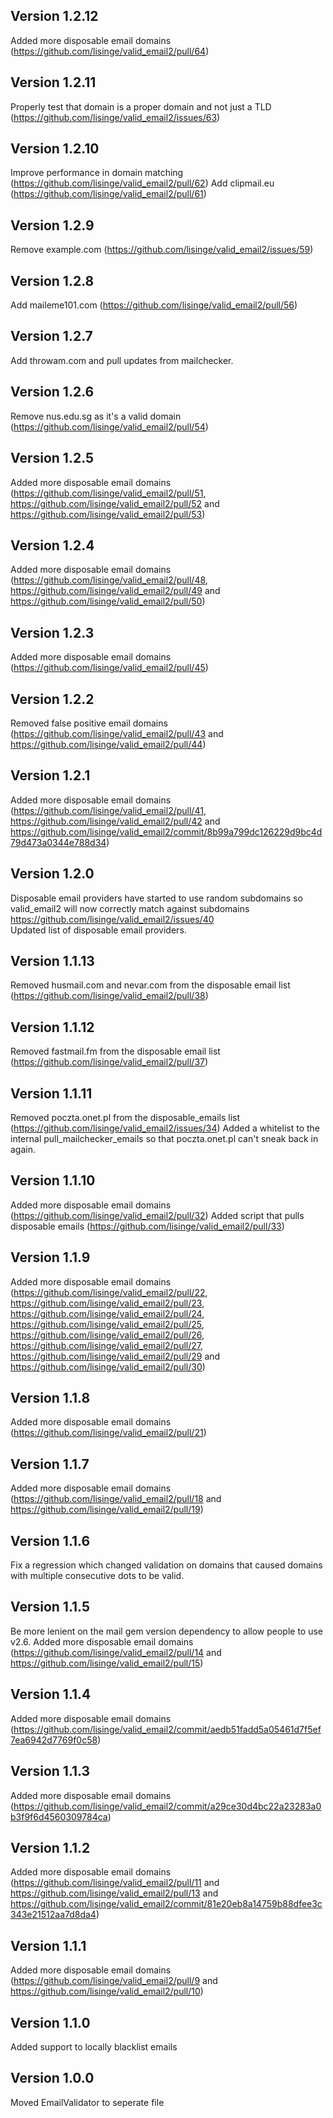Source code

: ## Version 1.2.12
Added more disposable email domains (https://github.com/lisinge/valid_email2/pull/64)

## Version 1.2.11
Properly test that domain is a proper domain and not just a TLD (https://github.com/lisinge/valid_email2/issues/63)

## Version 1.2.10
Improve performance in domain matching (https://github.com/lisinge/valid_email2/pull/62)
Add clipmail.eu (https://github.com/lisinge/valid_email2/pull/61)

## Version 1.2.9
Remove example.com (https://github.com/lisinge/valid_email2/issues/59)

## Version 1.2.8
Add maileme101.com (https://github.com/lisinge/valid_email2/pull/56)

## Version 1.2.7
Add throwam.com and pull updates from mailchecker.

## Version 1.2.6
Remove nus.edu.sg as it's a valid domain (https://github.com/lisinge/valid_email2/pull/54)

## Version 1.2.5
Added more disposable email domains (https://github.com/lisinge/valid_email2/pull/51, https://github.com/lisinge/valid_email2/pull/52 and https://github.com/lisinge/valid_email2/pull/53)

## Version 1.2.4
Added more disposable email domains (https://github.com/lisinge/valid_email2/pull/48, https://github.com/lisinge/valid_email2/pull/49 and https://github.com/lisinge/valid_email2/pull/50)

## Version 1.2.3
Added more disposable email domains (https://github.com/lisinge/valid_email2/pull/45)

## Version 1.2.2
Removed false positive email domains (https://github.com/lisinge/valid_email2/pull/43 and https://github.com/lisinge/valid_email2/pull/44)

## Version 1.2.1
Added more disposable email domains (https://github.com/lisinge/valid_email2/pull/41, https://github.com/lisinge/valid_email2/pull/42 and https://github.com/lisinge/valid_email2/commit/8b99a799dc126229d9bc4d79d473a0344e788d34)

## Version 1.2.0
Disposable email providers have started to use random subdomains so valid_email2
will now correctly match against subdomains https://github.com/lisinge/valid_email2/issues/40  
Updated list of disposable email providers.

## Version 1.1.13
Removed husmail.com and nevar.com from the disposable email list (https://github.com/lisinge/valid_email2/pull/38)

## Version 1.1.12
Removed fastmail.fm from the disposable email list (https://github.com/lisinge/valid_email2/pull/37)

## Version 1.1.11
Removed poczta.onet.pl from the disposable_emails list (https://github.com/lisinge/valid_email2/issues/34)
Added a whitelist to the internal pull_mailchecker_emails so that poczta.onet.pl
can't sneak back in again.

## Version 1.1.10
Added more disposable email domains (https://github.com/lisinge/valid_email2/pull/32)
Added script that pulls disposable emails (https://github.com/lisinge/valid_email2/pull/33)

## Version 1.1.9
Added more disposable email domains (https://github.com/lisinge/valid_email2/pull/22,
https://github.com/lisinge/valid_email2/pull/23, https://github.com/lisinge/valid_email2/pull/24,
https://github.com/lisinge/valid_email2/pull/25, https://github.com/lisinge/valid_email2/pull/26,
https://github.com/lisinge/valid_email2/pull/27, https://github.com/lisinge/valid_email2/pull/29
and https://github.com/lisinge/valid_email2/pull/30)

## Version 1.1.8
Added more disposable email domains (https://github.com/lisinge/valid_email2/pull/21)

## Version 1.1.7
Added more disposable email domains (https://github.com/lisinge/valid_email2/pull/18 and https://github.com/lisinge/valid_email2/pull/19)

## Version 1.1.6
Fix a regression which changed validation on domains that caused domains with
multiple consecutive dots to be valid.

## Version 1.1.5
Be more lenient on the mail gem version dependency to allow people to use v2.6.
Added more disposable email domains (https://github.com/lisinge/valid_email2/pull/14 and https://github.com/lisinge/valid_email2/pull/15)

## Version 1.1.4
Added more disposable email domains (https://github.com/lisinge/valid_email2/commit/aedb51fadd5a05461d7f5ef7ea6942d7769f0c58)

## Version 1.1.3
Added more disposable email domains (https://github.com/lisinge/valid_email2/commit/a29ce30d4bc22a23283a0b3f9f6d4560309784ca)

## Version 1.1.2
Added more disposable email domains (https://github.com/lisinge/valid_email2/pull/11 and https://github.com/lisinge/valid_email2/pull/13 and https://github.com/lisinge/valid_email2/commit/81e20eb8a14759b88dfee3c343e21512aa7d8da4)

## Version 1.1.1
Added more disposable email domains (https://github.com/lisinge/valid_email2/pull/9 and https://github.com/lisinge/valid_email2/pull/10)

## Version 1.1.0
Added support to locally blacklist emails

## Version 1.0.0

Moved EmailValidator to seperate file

- - - - -

EXERCISE — What you print must match the entries exactly, except that no pictures appear.

WRITTEN RESPONSE —
Source code

: ## Version 1.2.12
Added more disposable email domains (https://github.com/lisinge/valid_email2/pull/64)

## Version 1.2.11
Properly test that domain is a proper domain and not just a TLD (https://github.com/lisinge/valid_email2/issues/63)

## Version 1.2.10
Improve performance in domain matching (https://github.com/lisinge/valid_email2/pull/62)
Add clipmail.eu (https://github.com/lisinge/valid_email2/pull/61)

## Version 1.2.9
Remove example.com (https://github.com/lisinge/valid_email2/issues/59)

## Version 1.2.8
Add maileme101.com (https://github.com/lisinge/valid_email2/pull/56)

## Version 1.2.7
Add throwam.com and pull updates from mailchecker.

## Version 1.2.6
Remove nus.edu.sg as it's a valid domain (https://github.com/lisinge/valid_email2/pull/54)

## Version 1.2.5
Added more disposable email domains (https://github.com/lisinge/valid_email2/pull/51, https://github.com/lisinge/valid_email2/pull/52 and https://github.com/lisinge/valid_email2/pull/53)

## Version 1.2.4
Added more disposable email domains (https://github.com/lisinge/valid_email2/pull/48, https://github.com/lisinge/valid_email2/pull/49 and https://github.com/lisinge/valid_email2/pull/50)

## Version 1.2.3
Added more disposable email domains (https://github.com/lisinge/valid_email2/pull/45)

## Version 1.2.2
Removed false positive email domains (https://github.com/lisinge/valid_email2/pull/43 and https://github.com/lisinge/valid_email2/pull/44)

## Version 1.2.1
Added more disposable email domains (https://github.com/lisinge/valid_email2/pull/41, https://github.com/lisinge/valid_email2/pull/42 and https://github.com/lisinge/valid_email2/commit/8b99a799dc126229d9bc4d79d473a0344e788d34)

## Version 1.2.0
Disposable email providers have started to use random subdomains so valid_email2
will now correctly match against subdomains https://github.com/lisinge/valid_email2/issues/40  
Updated list of disposable email providers.

## Version 1.1.13
Removed husmail.com and nevar.com from the disposable email list (https://github.com/lisinge/valid_email2/pull/38)

## Version 1.1.12
Removed fastmail.fm from the disposable email list (https://github.com/lisinge/valid_email2/pull/37)

## Version 1.1.11
Removed poczta.onet.pl from the disposable_emails list (https://github.com/lisinge/valid_email2/issues/34)
Added a whitelist to the internal pull_mailchecker_emails so that poczta.onet.pl
can't sneak back in again.

## Version 1.1.10
Added more disposable email domains (https://github.com/lisinge/valid_email2/pull/32)
Added script that pulls disposable emails (https://github.com/lisinge/valid_email2/pull/33)

## Version 1.1.9
Added more disposable email domains (https://github.com/lisinge/valid_email2/pull/22,
https://github.com/lisinge/valid_email2/pull/23, https://github.com/lisinge/valid_email2/pull/24,
https://github.com/lisinge/valid_email2/pull/25, https://github.com/lisinge/valid_email2/pull/26,
https://github.com/lisinge/valid_email2/pull/27, https://github.com/lisinge/valid_email2/pull/29
and https://github.com/lisinge/valid_email2/pull/30)

## Version 1.1.8
Added more disposable email domains (https://github.com/lisinge/valid_email2/pull/21)

## Version 1.1.7
Added more disposable email domains (https://github.com/lisinge/valid_email2/pull/18 and https://github.com/lisinge/valid_email2/pull/19)

## Version 1.1.6
Fix a regression which changed validation on domains that caused domains with
multiple consecutive dots to be valid.

## Version 1.1.5
Be more lenient on the mail gem version dependency to allow people to use v2.6.
Added more disposable email domains (https://github.com/lisinge/valid_email2/pull/14 and https://github.com/lisinge/valid_email2/pull/15)

## Version 1.1.4
Added more disposable email domains (https://github.com/lisinge/valid_email2/commit/aedb51fadd5a05461d7f5ef7ea6942d7769f0c58)

## Version 1.1.3
Added more disposable email domains (https://github.com/lisinge/valid_email2/commit/a29ce30d4bc22a23283a0b3f9f6d4560309784ca)

## Version 1.1.2
Added more disposable email domains (https://github.com/lisinge/valid_email2/pull/11 and https://github.com/lisinge/valid_email2/pull/13 and https://github.com/lisinge/valid_email2/commit/81e20eb8a14759b88dfee3c343e21512aa7d8da4)

## Version 1.1.1
Added more disposable email domains (https://github.com/lisinge/valid_email2/pull/9 and https://github.com/lisinge/valid_email2/pull/10)

## Version 1.1.0
Added support to locally blacklist emails

## Version 1.0.0

Moved EmailValidator to seperate file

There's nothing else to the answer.